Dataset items

--------------------------------

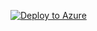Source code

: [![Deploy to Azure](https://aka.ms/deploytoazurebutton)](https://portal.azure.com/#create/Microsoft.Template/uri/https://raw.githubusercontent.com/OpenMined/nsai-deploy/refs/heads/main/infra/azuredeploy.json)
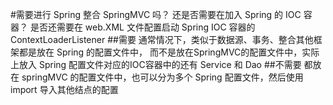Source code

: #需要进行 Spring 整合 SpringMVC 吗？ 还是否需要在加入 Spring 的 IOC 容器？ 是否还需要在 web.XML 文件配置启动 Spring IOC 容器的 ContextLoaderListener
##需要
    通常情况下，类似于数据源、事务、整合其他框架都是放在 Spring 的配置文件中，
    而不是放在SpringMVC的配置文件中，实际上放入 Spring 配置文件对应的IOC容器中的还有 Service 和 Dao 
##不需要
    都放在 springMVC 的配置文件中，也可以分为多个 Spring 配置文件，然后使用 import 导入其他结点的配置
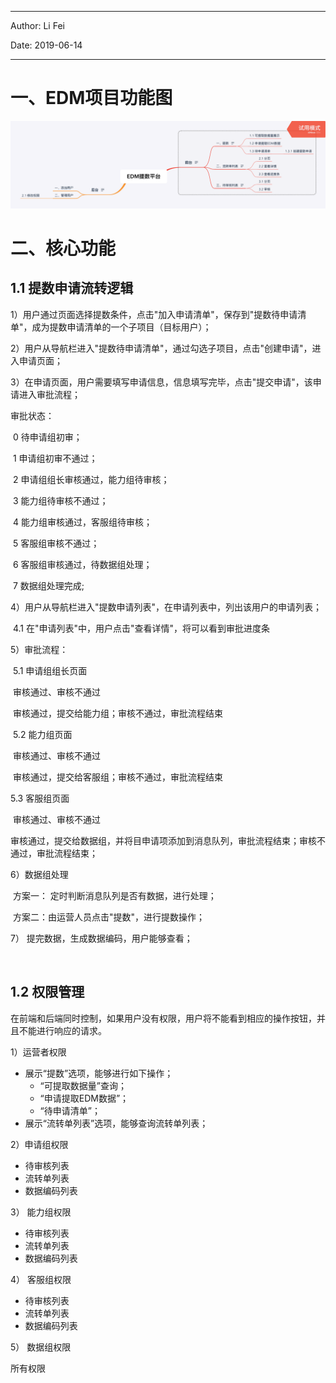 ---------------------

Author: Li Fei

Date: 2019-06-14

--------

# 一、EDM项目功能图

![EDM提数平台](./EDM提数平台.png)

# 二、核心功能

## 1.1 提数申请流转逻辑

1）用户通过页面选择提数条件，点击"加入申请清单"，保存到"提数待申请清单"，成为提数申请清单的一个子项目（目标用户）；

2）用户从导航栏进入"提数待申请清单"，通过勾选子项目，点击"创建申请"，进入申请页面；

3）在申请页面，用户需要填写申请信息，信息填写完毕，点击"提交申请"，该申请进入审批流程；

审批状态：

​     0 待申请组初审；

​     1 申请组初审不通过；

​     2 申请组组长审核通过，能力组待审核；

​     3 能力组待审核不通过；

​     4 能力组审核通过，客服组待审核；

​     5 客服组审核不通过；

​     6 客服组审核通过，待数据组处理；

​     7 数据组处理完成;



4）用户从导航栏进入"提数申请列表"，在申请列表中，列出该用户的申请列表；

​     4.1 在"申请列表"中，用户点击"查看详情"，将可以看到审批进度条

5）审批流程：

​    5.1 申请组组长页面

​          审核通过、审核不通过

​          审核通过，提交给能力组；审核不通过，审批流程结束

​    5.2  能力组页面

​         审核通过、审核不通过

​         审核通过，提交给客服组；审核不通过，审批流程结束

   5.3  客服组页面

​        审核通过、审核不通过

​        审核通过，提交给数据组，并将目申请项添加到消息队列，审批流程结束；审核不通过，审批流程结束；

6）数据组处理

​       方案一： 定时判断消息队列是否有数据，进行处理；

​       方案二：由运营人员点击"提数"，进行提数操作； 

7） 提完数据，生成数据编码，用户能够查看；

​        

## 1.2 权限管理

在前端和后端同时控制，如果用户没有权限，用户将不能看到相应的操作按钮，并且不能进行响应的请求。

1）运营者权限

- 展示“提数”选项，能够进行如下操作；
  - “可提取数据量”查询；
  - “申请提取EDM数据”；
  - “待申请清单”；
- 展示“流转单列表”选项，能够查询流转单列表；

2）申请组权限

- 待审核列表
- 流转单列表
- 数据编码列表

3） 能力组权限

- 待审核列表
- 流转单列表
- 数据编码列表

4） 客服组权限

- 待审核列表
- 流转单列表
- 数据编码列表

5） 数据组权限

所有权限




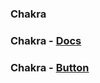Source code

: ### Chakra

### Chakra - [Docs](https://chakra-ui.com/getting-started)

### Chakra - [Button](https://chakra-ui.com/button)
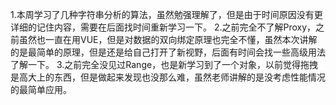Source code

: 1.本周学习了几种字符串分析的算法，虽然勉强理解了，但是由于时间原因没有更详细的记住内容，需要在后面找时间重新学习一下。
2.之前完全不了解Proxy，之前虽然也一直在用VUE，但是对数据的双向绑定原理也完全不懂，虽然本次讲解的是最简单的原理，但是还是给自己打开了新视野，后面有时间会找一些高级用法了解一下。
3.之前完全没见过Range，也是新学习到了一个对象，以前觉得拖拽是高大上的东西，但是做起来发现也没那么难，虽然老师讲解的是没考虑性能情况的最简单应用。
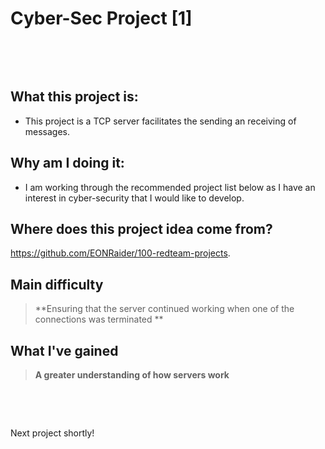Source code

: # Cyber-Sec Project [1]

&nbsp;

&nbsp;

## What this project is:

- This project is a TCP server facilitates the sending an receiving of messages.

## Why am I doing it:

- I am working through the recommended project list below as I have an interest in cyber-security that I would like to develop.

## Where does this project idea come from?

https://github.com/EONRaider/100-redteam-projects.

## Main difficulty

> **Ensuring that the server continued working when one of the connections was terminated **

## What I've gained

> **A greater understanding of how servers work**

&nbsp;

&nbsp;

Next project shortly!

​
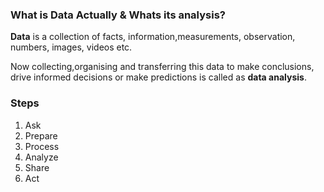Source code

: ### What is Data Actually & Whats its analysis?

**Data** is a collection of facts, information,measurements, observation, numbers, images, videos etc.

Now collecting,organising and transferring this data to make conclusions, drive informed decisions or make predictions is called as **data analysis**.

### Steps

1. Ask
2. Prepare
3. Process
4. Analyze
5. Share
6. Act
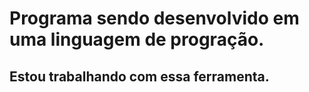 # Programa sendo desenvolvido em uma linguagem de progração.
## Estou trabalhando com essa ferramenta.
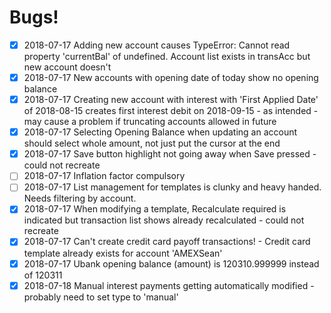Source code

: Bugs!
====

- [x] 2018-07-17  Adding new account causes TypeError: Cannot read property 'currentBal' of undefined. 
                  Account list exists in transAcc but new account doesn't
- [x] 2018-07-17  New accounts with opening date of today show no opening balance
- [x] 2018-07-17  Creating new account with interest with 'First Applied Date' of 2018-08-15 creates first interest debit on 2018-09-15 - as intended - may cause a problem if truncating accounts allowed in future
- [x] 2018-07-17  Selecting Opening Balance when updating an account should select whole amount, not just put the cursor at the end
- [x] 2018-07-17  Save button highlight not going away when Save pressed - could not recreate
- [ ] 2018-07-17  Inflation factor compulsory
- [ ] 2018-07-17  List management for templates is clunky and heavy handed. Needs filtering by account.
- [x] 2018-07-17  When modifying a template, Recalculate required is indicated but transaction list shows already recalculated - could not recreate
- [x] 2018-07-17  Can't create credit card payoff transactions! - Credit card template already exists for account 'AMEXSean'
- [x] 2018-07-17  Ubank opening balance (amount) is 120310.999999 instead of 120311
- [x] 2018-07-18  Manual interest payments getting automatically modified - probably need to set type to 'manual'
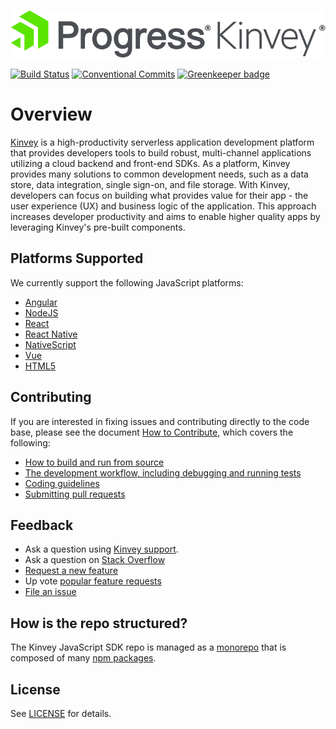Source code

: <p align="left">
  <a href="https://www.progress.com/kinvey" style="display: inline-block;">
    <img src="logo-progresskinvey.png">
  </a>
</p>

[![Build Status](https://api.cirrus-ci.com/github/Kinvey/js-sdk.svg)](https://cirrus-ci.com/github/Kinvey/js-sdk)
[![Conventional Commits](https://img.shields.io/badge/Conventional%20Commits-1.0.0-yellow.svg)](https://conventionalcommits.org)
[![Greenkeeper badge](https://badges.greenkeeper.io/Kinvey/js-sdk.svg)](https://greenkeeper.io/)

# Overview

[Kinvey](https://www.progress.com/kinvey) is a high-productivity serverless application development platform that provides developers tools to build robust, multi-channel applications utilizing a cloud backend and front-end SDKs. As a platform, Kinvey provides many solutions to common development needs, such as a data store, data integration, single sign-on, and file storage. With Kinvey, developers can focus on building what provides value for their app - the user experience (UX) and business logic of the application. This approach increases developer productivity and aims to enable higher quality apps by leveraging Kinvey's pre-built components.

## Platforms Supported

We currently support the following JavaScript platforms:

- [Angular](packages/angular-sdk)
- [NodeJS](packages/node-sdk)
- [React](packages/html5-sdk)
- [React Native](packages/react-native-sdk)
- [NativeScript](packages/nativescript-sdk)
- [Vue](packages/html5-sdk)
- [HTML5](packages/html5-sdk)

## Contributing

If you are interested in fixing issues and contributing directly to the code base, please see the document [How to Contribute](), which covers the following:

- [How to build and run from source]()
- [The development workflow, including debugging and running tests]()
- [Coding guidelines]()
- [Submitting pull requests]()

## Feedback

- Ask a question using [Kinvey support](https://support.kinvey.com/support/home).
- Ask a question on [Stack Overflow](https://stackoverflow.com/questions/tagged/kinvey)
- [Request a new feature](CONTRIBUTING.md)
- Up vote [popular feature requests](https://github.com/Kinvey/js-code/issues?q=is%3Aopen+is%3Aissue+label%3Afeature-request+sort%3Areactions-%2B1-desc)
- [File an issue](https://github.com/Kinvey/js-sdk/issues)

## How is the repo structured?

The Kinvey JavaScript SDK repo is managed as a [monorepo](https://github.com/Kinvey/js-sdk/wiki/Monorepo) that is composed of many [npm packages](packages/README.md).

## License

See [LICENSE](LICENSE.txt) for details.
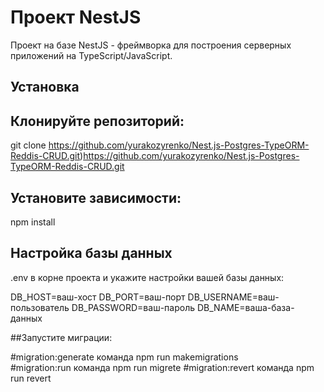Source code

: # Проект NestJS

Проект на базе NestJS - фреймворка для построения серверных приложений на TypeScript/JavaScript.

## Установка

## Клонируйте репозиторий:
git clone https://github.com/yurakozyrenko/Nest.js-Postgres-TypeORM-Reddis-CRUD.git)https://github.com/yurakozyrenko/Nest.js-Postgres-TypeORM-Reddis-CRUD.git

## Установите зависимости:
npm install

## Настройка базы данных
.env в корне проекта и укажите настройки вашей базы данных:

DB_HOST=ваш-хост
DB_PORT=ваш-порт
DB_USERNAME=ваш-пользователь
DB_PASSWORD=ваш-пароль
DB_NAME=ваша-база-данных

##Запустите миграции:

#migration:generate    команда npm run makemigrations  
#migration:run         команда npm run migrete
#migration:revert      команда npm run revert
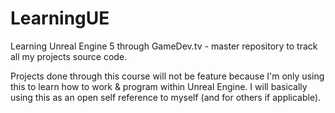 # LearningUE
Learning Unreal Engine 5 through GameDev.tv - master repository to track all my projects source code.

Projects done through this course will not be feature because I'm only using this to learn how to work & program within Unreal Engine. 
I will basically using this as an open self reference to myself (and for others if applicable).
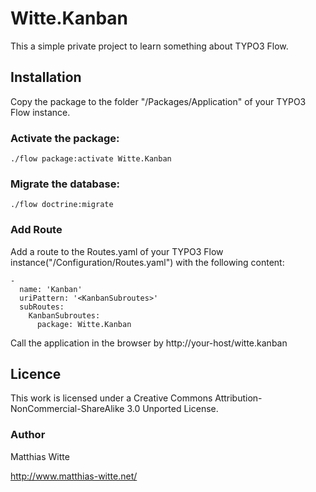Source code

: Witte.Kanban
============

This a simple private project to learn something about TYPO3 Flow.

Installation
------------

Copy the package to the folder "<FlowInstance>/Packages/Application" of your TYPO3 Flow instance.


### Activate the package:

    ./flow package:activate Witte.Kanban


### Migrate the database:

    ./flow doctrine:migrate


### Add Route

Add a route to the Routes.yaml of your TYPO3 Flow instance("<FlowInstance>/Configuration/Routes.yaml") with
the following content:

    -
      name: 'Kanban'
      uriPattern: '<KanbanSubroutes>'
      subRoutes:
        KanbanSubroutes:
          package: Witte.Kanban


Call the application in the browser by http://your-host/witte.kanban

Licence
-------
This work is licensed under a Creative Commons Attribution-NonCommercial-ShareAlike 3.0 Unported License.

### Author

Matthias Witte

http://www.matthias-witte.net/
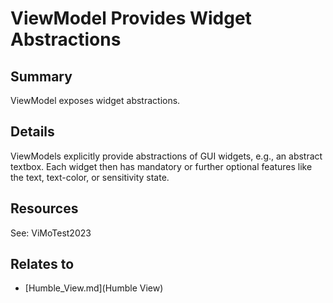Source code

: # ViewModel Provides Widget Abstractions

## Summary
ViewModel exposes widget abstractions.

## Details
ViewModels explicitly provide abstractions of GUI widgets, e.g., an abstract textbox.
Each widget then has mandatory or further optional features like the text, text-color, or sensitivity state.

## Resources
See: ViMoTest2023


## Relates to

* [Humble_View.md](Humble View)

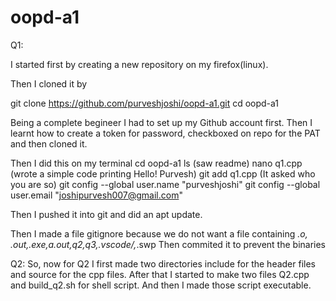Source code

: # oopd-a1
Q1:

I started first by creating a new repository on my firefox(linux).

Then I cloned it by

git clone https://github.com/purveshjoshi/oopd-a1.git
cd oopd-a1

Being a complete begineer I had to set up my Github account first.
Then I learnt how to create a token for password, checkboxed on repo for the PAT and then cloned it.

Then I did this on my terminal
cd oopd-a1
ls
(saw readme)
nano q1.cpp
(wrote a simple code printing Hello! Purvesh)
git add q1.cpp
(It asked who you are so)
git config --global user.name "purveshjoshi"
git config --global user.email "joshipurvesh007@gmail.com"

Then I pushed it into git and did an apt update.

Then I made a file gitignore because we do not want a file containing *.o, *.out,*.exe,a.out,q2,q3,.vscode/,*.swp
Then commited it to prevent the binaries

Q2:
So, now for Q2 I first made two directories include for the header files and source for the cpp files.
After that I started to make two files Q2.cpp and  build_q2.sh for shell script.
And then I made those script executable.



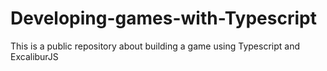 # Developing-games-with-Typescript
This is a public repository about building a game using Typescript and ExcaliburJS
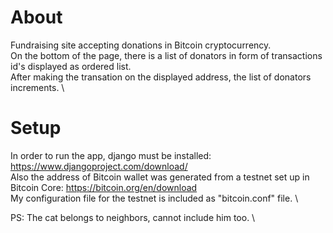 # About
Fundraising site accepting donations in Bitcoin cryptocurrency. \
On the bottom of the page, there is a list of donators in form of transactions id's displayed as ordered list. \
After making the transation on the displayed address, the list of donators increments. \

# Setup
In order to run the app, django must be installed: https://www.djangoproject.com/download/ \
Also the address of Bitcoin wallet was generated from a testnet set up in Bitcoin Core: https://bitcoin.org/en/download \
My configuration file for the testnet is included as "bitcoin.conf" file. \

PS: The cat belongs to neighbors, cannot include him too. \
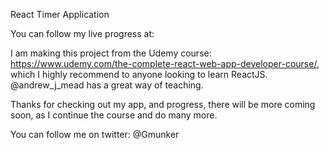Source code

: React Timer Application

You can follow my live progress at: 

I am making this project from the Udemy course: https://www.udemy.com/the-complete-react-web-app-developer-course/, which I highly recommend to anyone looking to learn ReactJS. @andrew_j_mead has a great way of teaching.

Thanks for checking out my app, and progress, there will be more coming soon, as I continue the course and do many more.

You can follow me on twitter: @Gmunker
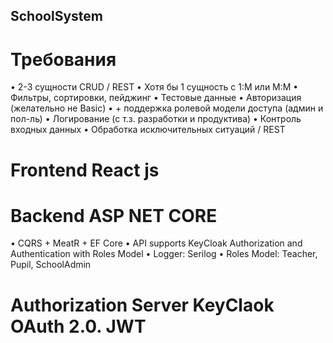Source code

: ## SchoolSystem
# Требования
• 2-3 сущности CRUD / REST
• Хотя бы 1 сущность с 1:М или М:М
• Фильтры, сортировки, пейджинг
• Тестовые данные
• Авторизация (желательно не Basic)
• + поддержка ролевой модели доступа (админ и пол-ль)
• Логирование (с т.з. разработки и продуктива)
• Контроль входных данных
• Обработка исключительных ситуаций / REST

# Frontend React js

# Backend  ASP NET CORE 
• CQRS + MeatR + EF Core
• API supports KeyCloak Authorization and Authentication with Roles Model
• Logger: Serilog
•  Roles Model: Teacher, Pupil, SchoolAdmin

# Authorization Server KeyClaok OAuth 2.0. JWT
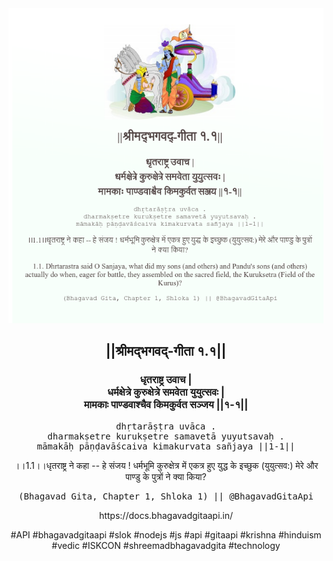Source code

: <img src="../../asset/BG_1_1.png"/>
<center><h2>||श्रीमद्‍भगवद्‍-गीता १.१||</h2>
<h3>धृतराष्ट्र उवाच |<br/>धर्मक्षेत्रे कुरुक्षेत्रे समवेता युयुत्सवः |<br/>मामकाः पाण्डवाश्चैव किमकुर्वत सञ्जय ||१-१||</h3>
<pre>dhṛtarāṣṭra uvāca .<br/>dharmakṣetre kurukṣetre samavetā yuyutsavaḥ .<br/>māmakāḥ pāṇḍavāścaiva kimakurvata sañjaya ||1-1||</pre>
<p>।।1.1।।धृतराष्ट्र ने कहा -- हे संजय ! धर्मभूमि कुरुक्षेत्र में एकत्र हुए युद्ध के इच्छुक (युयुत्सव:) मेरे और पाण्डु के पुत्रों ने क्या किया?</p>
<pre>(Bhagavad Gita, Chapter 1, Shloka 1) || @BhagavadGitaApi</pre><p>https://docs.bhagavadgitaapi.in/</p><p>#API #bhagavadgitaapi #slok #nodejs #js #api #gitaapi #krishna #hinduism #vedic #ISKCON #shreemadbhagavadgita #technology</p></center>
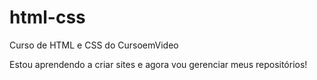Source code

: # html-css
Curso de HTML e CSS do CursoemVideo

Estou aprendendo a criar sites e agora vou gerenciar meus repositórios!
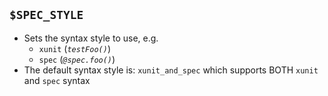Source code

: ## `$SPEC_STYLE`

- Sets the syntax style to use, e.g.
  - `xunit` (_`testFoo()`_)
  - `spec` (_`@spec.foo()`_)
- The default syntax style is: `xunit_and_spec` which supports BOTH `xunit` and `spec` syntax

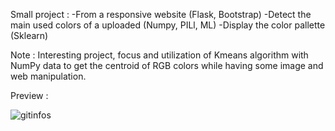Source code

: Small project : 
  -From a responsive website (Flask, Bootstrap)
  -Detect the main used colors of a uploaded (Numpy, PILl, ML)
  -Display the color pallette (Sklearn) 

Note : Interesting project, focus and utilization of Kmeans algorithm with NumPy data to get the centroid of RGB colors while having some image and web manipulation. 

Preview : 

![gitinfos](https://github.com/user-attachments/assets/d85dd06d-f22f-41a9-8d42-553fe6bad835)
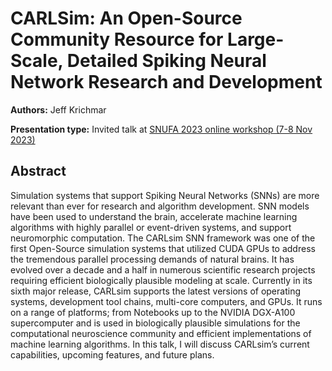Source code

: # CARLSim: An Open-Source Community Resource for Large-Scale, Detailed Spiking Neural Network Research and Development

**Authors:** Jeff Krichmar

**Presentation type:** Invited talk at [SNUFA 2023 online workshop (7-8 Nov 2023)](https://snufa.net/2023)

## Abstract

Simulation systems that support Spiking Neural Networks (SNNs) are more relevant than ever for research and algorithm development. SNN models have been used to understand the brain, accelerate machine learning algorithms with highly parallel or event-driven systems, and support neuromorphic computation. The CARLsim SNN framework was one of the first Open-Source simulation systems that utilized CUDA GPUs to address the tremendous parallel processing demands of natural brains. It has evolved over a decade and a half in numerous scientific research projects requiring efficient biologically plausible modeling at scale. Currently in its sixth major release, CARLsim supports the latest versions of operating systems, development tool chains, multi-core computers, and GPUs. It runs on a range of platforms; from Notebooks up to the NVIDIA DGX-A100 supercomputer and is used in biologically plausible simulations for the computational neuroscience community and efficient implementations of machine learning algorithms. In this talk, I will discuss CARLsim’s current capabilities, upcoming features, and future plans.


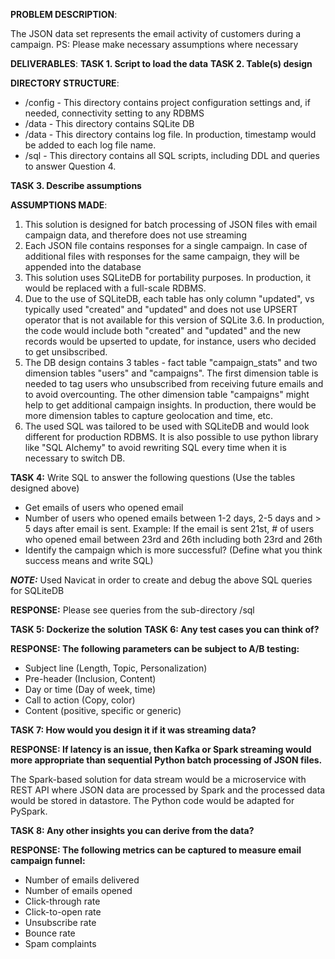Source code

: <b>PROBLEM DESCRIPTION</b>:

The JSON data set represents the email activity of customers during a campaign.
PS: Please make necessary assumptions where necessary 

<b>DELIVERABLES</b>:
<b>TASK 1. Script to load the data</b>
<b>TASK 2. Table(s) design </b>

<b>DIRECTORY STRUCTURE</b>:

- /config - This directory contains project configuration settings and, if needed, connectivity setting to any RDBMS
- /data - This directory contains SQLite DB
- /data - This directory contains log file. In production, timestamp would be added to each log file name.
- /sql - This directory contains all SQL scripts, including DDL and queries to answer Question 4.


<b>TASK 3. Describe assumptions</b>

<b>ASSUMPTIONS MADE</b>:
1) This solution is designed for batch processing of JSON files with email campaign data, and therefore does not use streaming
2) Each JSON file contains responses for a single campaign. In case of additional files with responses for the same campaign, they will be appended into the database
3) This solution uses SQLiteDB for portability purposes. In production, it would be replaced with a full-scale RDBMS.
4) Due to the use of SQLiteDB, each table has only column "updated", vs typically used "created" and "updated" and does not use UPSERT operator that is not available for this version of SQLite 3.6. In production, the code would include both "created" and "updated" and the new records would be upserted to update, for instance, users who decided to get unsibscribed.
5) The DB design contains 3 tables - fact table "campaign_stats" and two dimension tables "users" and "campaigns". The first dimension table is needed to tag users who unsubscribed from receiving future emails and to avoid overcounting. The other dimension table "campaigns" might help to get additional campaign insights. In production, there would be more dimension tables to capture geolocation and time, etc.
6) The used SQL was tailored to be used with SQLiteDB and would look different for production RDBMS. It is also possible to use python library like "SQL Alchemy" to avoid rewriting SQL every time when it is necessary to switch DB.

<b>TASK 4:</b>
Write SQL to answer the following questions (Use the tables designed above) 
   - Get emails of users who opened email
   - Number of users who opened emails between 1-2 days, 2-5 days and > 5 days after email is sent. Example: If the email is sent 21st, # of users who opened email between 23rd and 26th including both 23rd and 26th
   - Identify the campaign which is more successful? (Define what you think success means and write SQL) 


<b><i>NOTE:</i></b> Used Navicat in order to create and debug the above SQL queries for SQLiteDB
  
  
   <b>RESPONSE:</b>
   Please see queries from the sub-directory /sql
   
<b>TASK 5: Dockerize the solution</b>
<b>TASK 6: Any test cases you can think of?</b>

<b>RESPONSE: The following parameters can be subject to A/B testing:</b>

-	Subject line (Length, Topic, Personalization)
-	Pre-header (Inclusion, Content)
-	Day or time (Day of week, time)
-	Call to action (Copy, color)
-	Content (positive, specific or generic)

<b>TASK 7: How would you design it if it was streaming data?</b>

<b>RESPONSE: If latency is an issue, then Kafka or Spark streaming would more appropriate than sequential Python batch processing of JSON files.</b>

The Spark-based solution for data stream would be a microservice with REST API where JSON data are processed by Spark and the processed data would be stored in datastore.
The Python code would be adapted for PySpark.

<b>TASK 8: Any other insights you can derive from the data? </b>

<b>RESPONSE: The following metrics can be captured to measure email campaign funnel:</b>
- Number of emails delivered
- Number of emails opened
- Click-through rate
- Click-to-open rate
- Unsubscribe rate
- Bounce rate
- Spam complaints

--------------------------------

(Task statement)
Where a line of the data contains "JavaScript", copy that line.

(Reply)
We currently support the following JavaScript platforms:
The Kinvey JavaScript SDK repo is managed as a [monorepo](https://github.com/Kinvey/js-sdk/wiki/Monorepo) that is composed of many [npm packages](packages/README.md).
Проект на базе NestJS - фреймворка для построения серверных приложений на TypeScript/JavaScript.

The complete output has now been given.